↓
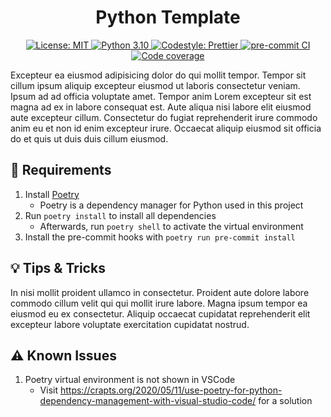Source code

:<h1 align="center">
  Python Template
</h1>

<!-- TODO: Add codecov badge -->

<div align="center">
  <a href="https://github.com/felixhoffmnn/python_template">
    <img src="https://img.shields.io/github/license/felixhoffmnn/python_template"
      alt="License: MIT" />
  </a>

  <a href="https://www.python.org/downloads/release/python-3100/">
    <img src="https://img.shields.io/badge/python-3.10-blue.svg"
      alt="Python 3.10" />
  </a>

  <a href="https://github.com/prettier/prettier">
    <img src="https://img.shields.io/badge/code_style-prettier-ff69b4.svg?style=flat-square"
      alt="Codestyle: Prettier" />
  </a>

  <!-- <a href="https://github.com/pre-commit/pre-commit">
    <img src="https://img.shields.io/badge/pre--commit-enabled-brightgreen?logo=pre-commit&logoColor=white"
      alt="pre-commit" />
  </a> -->

  <a href="https://results.pre-commit.ci/latest/github/felixhoffmnn/python_template/main">
    <img src="https://results.pre-commit.ci/badge/github/felixhoffmnn/python_template/main.svg"
      alt="pre-commit CI" />
  </a>

  <a href="https://codecov.io/gh/felixhoffmnn/python_template" >
    <img src="https://codecov.io/gh/felixhoffmnn/python_template/branch/main/graph/badge.svg?token=XV1JGI8GUM" alt="Code coverage"/>
  </a>
</div>

<!-- TODO: Edit paragraph -->

Excepteur ea eiusmod adipisicing dolor do qui mollit tempor. Tempor sit cillum ipsum aliquip excepteur eiusmod ut laboris consectetur veniam. Ipsum ad ad officia voluptate amet. Tempor anim Lorem excepteur sit est magna ad ex in labore consequat est. Aute aliqua nisi labore elit eiusmod aute excepteur cillum. Consectetur do fugiat reprehenderit irure commodo anim eu et non id enim excepteur irure. Occaecat aliquip eiusmod sit officia do et quis ut duis duis cillum eiusmod.

## :handshake: Requirements

1. Install [Poetry](https://python-poetry.org/docs/#installation)
   - Poetry is a dependency manager for Python used in this project
2. Run `poetry install` to install all dependencies
   - Afterwards, run `poetry shell` to activate the virtual environment
3. Install the pre-commit hooks with `poetry run pre-commit install`

## :bulb: Tips & Tricks

<!-- TODO: Add GitHub instructions for branch protection, versioning, and templates -->

<!-- TODO: Instruction on codecov, pre-commit, and codeql -->

<!-- TODO: Deployment methods for Mkdocs -->

In nisi mollit proident ullamco in consectetur. Proident aute dolore labore commodo cillum velit qui qui mollit irure labore. Magna ipsum tempor ea eiusmod eu ex consectetur. Aliquip occaecat cupidatat reprehenderit elit excepteur labore voluptate exercitation cupidatat nostrud.

## :warning: Known Issues

1. Poetry virtual environment is not shown in VSCode
   - Visit https://crapts.org/2020/05/11/use-poetry-for-python-dependency-management-with-visual-studio-code/ for a solution
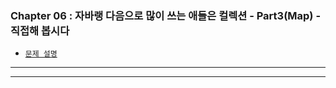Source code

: 
### Chapter 06 : 자바랭 다음으로 많이 쓰는 애들은 컬렉션 - Part3(Map) - 직접해 봅시다

- [`문제 설명`](./README.md)

---


---
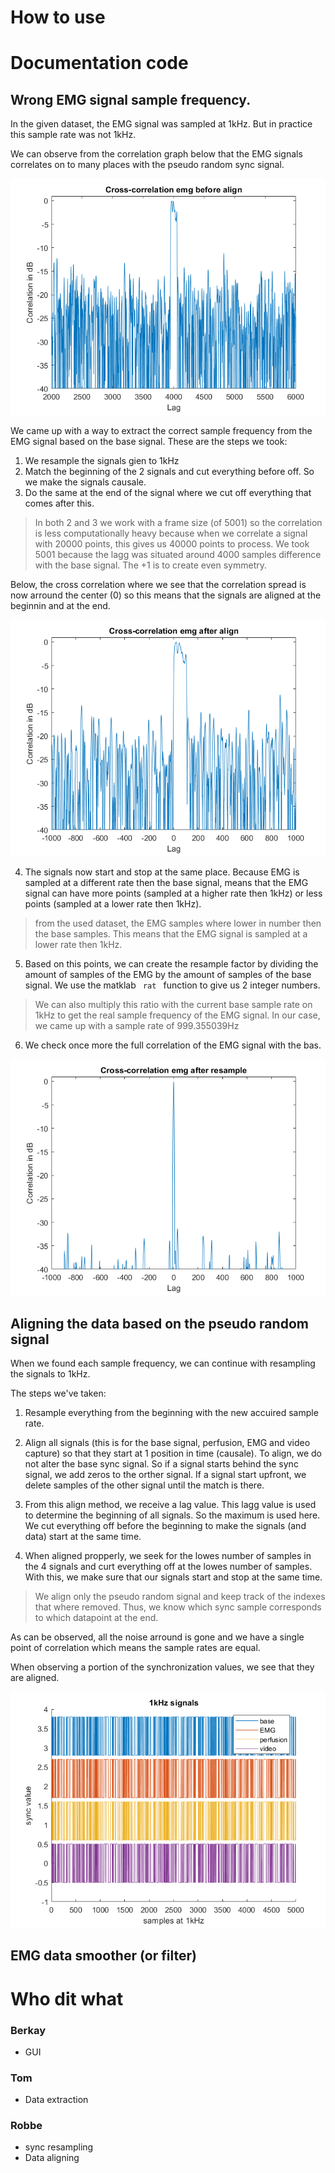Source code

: 
# How to use



# Documentation code
## Wrong EMG signal sample frequency.
In the given dataset, the EMG signal was sampled at 1kHz. But in practice this sample rate was not 1kHz.

We can observe from the correlation graph below that the EMG signals correlates on to many places with the pseudo random sync signal.

![EMG correlation with base signal before the aligning by correlation](DOCS/assets/EMG_corr_base_before_align.png)

We came up with a way to extract the correct sample frequency from the EMG signal based on the base signal. These are the steps we took:
1. We resample the signals gien to 1kHz
2. Match the beginning of the 2 signals and cut everything before off. So we make the signals causale.
3. Do the same at the end of the signal where we cut off everything that comes after this.

> In both 2 and 3 we work with a frame size (of 5001) so the correlation is less computationally heavy because 
when we correlate a signal with 20000 points, this gives us 40000 points to process. We took 5001 because the lagg was situated around 4000 samples difference with the base signal. The +1 is to create even symmetry.

Below, the cross correlation where we see that the correlation spread is now arround the center (0) so this means that the signals are aligned at the beginnin and at the end.

![EMG correlation with base signal after the aligning by correlation](DOCS/assets/EMG_corr_base_after_align.png)

4. The signals now start and stop at the same place. Because EMG is sampled at a different rate then the base signal, 
means that the EMG signal can have more points (sampled at a higher rate then 1kHz) or less points (sampled at a lower rate then 1kHz).

> from the used dataset, the EMG samples where lower in number then the base samples. This means that the EMG signal is sampled at a lower rate then 1kHz.

5. Based on this points, we can create the resample factor by dividing the amount of samples of the EMG by the amount of samples of the base signal.
We use the matklab <code> rat </code> function to give us 2 integer numbers. 

> We can also multiply this ratio with the current base sample rate on 1kHz to get the real 
sample frequency of the EMG signal. In our case, we came up with a sample rate of 999.355039Hz

6. We check once more the full correlation of the EMG signal with the bas.

![EMG correlation with base signal after resampling with correct sample rate](DOCS/assets/EMG_corr_base_after_resample.png)

## Aligning the data based on the pseudo random signal

When we found each sample frequency, we can continue with resampling the signals to 1kHz.

The steps we've taken:

1. Resample everything from the beginning with the new accuired sample rate.

2. Align all signals (this is for the base signal, perfusion, EMG and video capture) so that they start at 1 position in time (causale). To align, we do not alter the base sync signal. So if a signal starts behind the sync signal, we add zeros to the orther signal. If a signal start upfront, we delete samples of the other signal until the match is there.

3. From this align method, we receive a lag value. This lagg value is used to determine the beginning of all signals. So the maximum is used here. We cut everything off before the beginning to make the signals (and data) start at the same time.

4. When aligned propperly, we seek for the lowes number of samples in the 4 signals and curt everything off at the lowes number of samples. With this, we make sure that our signals start and stop at the same time.

> We align only the pseudo random signal and keep track of the indexes that where removed. Thus, we know which sync sample corresponds to which datapoint at the end.

As can be observed, all the noise arround is gone and we have a single point of correlation which means the sample rates are equal.

When observing a portion of the synchronization values, we see that they are aligned.

![portion of synchronized signals](DOCS/assets/sync_signals_after_resample.png)

## EMG data smoother (or filter)

# Who dit what
### Berkay
- GUI
### Tom
- Data extraction
### Robbe
- sync resampling
- Data aligning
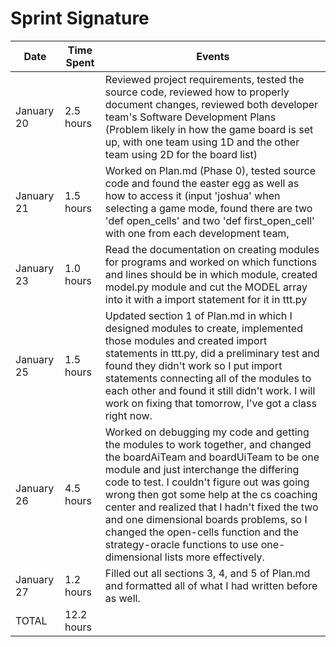 # Sprint Signature



| Date        | Time Spent | Events
|-------------|------------|--------------------
| January  20 |  2.5 hours | Reviewed project requirements, tested the source code, reviewed how to properly document changes, reviewed both developer team's Software Development Plans (Problem likely in how the game board is set up, with one team using 1D and the other team using 2D for the board list)
| January  21 |  1.5 hours | Worked on Plan.md (Phase 0), tested source code and found the easter egg as well as how to access it (input 'joshua' when selecting a game mode, found there are two 'def open_cells' and two 'def first_open_cell' with one from each development team, 
| January  23 |  1.0 hours | Read the documentation on creating modules for programs and worked on which functions and lines should be in which module, created model.py module and cut the MODEL array into it with a import statement for it in ttt.py
| January  25 |  1.5 hours | Updated section 1 of Plan.md in which I designed modules to create, implemented those modules and created import statements in ttt.py, did a preliminary test and found they didn't work so I put import statements connecting all of the modules to each other and found it still didn't work. I will work on fixing that tomorrow, I've got a class right now.
| January  26 |  4.5 hours | Worked on debugging my code and getting the modules to work together, and changed the boardAiTeam and boardUiTeam to be one module and just interchange the differing code to test. I couldn't figure out was going wrong then got some help at the cs coaching center and realized that I hadn't fixed the two and one dimensional boards problems, so I changed the open-cells function and the strategy-oracle functions to use one-dimensional lists more effectively.
| January  27 |  1.2 hours | Filled out all sections 3, 4, and 5 of Plan.md and formatted all of what I had written before as well. 
| TOTAL       | 12.2 hours | 
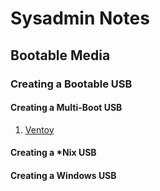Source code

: # Sysadmin Notes

## Bootable Media
### Creating a Bootable USB

#### Creating a Multi-Boot USB 
1. [Ventoy](https://www.ventoy.net/en/index.html)


#### Creating a *Nix USB 

#### Creating a Windows USB
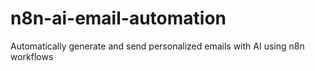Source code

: # n8n-ai-email-automation
Automatically generate and send personalized emails with AI using n8n workflows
↑
* **TASK GOAL**
Retrieve each line of the data in which the word "means" can be found.

* **YOUR SOLUTION**
Below, the cross correlation where we see that the correlation spread is now arround the center (0) so this means that the signals are aligned at the beginnin and at the end.
means that the EMG signal can have more points (sampled at a higher rate then 1kHz) or less points (sampled at a lower rate then 1kHz).
> from the used dataset, the EMG samples where lower in number then the base samples. This means that the EMG signal is sampled at a lower rate then 1kHz.
As can be observed, all the noise arround is gone and we have a single point of correlation which means the sample rates are equal.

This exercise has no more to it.